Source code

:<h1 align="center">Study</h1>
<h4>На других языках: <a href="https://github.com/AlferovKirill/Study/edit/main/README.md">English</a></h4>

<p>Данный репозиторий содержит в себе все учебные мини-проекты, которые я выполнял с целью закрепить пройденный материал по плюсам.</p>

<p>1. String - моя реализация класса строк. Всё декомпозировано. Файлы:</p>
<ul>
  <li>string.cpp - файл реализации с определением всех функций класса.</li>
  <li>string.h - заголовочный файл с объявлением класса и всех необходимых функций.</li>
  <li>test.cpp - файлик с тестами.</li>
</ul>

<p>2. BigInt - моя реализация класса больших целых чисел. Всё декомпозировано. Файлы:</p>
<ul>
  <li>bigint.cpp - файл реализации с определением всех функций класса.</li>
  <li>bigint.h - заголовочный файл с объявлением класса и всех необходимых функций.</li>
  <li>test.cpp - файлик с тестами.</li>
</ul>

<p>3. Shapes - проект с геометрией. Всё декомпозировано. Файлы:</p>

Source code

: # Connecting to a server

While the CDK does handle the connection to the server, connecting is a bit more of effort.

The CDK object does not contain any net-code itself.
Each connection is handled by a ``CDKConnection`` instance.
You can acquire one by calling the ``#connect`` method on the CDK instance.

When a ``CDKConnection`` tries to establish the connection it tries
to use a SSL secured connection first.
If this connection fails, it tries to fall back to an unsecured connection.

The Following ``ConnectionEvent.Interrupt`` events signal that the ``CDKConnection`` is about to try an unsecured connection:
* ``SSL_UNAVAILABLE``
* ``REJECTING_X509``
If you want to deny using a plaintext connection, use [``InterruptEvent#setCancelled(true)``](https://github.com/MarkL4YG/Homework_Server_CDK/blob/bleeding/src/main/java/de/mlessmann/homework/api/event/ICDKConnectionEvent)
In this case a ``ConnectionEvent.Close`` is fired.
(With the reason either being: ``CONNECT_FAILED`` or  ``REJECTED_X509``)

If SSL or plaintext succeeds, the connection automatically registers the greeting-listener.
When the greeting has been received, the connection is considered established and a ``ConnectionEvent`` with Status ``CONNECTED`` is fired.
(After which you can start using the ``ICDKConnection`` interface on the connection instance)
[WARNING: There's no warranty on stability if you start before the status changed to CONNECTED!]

ACTIVITY –
Repeat the data above exactly.

EXERCISE ANSWER –
Source code

:<h1 align="center">Study</h1>
<h4>На других языках: <a href="https://github.com/AlferovKirill/Study/edit/main/README.md">English</a></h4>

<p>Данный репозиторий содержит в себе все учебные мини-проекты, которые я выполнял с целью закрепить пройденный материал по плюсам.</p>

<p>1. String - моя реализация класса строк. Всё декомпозировано. Файлы:</p>
<ul>
  <li>string.cpp - файл реализации с определением всех функций класса.</li>
  <li>string.h - заголовочный файл с объявлением класса и всех необходимых функций.</li>
  <li>test.cpp - файлик с тестами.</li>
</ul>

<p>2. BigInt - моя реализация класса больших целых чисел. Всё декомпозировано. Файлы:</p>
<ul>
  <li>bigint.cpp - файл реализации с определением всех функций класса.</li>
  <li>bigint.h - заголовочный файл с объявлением класса и всех необходимых функций.</li>
  <li>test.cpp - файлик с тестами.</li>
</ul>

<p>3. Shapes - проект с геометрией. Всё декомпозировано. Файлы:</p>

Source code

: # Connecting to a server

While the CDK does handle the connection to the server, connecting is a bit more of effort.

The CDK object does not contain any net-code itself.
Each connection is handled by a ``CDKConnection`` instance.
You can acquire one by calling the ``#connect`` method on the CDK instance.

When a ``CDKConnection`` tries to establish the connection it tries
to use a SSL secured connection first.
If this connection fails, it tries to fall back to an unsecured connection.

The Following ``ConnectionEvent.Interrupt`` events signal that the ``CDKConnection`` is about to try an unsecured connection:
* ``SSL_UNAVAILABLE``
* ``REJECTING_X509``
If you want to deny using a plaintext connection, use [``InterruptEvent#setCancelled(true)``](https://github.com/MarkL4YG/Homework_Server_CDK/blob/bleeding/src/main/java/de/mlessmann/homework/api/event/ICDKConnectionEvent)
In this case a ``ConnectionEvent.Close`` is fired.
(With the reason either being: ``CONNECT_FAILED`` or  ``REJECTED_X509``)

If SSL or plaintext succeeds, the connection automatically registers the greeting-listener.
When the greeting has been received, the connection is considered established and a ``ConnectionEvent`` with Status ``CONNECTED`` is fired.
(After which you can start using the ``ICDKConnection`` interface on the connection instance)
[WARNING: There's no warranty on stability if you start before the status changed to CONNECTED!]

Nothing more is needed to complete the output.